» What needs to be done: To complete this task, print all the data below exactly but leave out the images.
(Beginning of Extracted material)
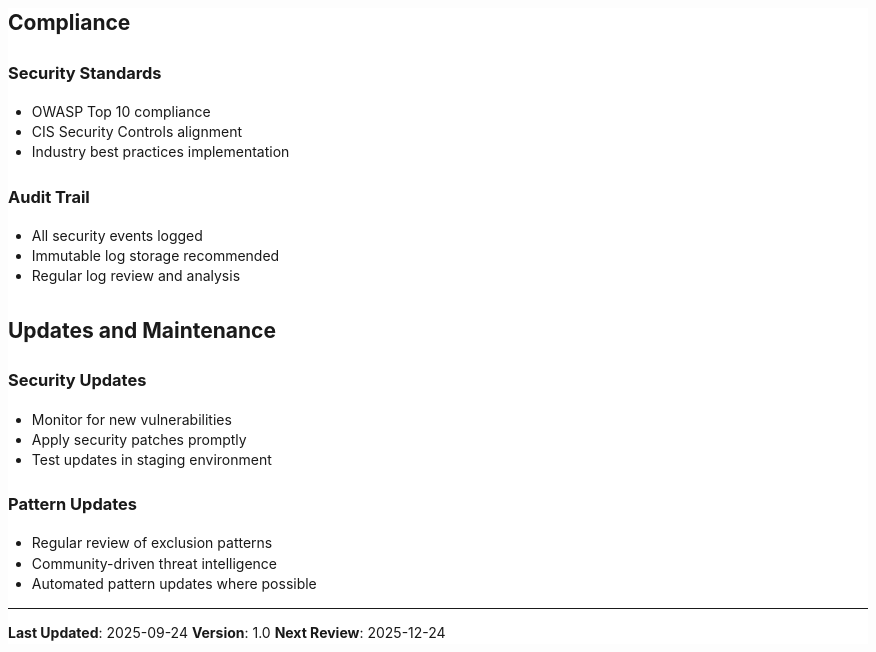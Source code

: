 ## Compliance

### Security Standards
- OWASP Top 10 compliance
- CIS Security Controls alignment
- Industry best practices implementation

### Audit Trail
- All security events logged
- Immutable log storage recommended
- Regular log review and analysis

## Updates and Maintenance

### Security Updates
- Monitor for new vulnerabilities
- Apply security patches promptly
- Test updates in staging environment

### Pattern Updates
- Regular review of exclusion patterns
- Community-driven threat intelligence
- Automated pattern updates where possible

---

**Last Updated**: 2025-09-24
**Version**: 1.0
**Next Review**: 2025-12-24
(End of Extracted material)
» Output below:
Source code

: ## Compliance

### Security Standards
- OWASP Top 10 compliance
- CIS Security Controls alignment
- Industry best practices implementation

### Audit Trail
- All security events logged
- Immutable log storage recommended
- Regular log review and analysis

## Updates and Maintenance

### Security Updates
- Monitor for new vulnerabilities
- Apply security patches promptly
- Test updates in staging environment

### Pattern Updates
- Regular review of exclusion patterns
- Community-driven threat intelligence
- Automated pattern updates where possible

---

**Last Updated**: 2025-09-24
**Version**: 1.0
**Next Review**: 2025-12-24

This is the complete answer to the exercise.